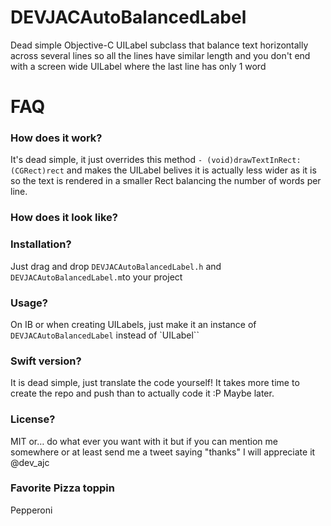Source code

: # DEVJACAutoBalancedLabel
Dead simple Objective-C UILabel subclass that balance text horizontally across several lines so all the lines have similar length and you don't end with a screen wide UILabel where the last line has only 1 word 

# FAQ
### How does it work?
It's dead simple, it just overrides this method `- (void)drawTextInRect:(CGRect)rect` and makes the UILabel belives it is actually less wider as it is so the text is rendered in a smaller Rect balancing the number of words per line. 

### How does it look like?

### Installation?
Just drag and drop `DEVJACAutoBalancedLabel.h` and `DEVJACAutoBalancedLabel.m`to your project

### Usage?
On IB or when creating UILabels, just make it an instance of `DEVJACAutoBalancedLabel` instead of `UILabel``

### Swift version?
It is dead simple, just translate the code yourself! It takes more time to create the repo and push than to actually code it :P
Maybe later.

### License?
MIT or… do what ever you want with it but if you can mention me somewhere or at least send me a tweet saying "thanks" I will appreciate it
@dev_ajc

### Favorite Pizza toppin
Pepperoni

----

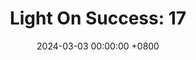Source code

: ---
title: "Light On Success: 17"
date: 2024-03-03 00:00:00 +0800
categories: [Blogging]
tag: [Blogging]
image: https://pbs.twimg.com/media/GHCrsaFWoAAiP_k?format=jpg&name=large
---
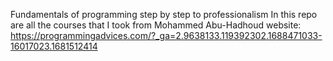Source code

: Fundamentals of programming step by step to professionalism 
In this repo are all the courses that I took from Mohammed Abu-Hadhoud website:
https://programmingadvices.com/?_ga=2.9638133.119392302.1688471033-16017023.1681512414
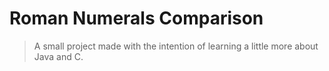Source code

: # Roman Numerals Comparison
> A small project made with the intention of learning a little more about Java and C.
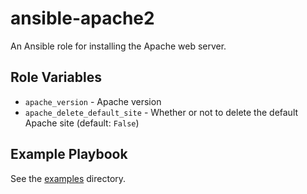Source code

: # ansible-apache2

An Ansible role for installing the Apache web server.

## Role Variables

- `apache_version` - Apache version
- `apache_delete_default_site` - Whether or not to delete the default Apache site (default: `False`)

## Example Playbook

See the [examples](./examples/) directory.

----

> What is required
Everything above from the line that has "Java and C." down to the line that has "See the [examples](./examples/) directory." should be output exactly, with both of those lines included. Leave the pictures behind.

> Your response
> A small project made with the intention of learning a little more about Java and C.
Source code

: # ansible-apache2

An Ansible role for installing the Apache web server.

## Role Variables

- `apache_version` - Apache version
- `apache_delete_default_site` - Whether or not to delete the default Apache site (default: `False`)

## Example Playbook

See the [examples](./examples/) directory.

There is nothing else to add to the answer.